New York: If your Facebook News Feed is devoid of variety and diverse views, most of the blame lies with you and not with the Facebook algorithm, says a new study by data scientists at Facebook. The researchers analysed the accounts of 10 million users over six months to reach the conclusion that the so-called "echo-chamber" isn't as impermeable as thought to be.
It said that liberals and conservatives are regularly exposed to at least some content that doesn't conform to their political or religious views, adding that almost 29 percent of the stories displayed by Facebook's news feed present views that conflict with an individual's ideology..
"You would think that if there was an echo chamber, you would not be exposed to any conflicting information, but that's not the case here," Eytan Bakshy, a data scientist at Facebook who led the study, was quoted as saying by NYT. The researchers found individuals' choices about which stories to click on had a larger effect than Facebook's filtering mechanism in determining whether people encountered news that conflicted with their professed ideology.

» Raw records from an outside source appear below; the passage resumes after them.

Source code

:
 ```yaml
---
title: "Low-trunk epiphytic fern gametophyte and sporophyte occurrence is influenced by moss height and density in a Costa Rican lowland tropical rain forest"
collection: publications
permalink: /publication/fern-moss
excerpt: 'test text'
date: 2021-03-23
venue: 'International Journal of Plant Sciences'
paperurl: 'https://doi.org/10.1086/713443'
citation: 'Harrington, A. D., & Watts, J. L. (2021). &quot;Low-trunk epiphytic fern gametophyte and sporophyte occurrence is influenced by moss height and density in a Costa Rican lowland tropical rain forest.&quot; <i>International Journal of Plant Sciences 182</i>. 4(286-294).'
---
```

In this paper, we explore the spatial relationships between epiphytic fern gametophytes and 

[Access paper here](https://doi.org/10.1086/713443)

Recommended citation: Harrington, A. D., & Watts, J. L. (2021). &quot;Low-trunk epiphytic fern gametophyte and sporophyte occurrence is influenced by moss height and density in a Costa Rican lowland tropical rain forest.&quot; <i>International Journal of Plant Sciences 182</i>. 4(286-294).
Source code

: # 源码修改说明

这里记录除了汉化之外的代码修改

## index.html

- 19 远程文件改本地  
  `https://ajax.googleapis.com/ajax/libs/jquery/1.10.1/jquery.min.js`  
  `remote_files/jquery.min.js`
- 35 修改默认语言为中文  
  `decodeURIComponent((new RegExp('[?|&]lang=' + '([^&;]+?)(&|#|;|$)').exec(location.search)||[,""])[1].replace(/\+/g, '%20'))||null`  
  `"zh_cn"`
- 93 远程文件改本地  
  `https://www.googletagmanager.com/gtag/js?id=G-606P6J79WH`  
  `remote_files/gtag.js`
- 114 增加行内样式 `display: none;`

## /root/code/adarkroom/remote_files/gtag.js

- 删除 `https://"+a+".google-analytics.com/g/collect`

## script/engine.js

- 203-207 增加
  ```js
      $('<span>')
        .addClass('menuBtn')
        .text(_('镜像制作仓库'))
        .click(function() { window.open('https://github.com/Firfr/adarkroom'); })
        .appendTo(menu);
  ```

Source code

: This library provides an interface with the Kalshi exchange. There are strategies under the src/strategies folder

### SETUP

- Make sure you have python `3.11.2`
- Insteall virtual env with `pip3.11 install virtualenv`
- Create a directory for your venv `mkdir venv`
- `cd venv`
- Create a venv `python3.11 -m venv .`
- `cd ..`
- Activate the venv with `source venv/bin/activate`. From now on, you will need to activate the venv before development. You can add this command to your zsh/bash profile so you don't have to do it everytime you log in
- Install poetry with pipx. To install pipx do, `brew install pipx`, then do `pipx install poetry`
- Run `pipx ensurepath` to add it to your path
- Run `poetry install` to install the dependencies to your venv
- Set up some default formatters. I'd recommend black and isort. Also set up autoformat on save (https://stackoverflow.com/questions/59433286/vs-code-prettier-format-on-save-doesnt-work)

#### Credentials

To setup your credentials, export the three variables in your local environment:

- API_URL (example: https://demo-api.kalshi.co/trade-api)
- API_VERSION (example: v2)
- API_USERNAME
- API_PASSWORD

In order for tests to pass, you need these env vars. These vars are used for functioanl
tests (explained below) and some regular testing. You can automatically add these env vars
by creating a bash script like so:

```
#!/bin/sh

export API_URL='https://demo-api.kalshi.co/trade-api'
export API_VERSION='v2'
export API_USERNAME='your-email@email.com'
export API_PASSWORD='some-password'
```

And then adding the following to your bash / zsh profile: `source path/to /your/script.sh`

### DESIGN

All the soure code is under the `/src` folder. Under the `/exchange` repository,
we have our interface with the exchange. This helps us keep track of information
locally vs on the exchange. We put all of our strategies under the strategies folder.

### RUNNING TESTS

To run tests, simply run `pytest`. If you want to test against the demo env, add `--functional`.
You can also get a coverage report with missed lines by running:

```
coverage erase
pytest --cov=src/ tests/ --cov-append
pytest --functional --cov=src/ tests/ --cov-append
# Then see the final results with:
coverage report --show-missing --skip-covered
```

Facebook's algorithm serves users stories based in part on the content they have clicked in the past. The researchers found that people's networks of friends and the stories they see are skewed toward their ideological preferences. But that effect is more limited than the worst case that some theorists had predicted, in which people would see almost no information from the other side.
On average, about 23 percent of users' friends are of an opposing political affiliation, according to the study. However, some observers argued that the Facebook study was flawed because of sampling problems and interpretation issues.
The study appeared in the journal Science.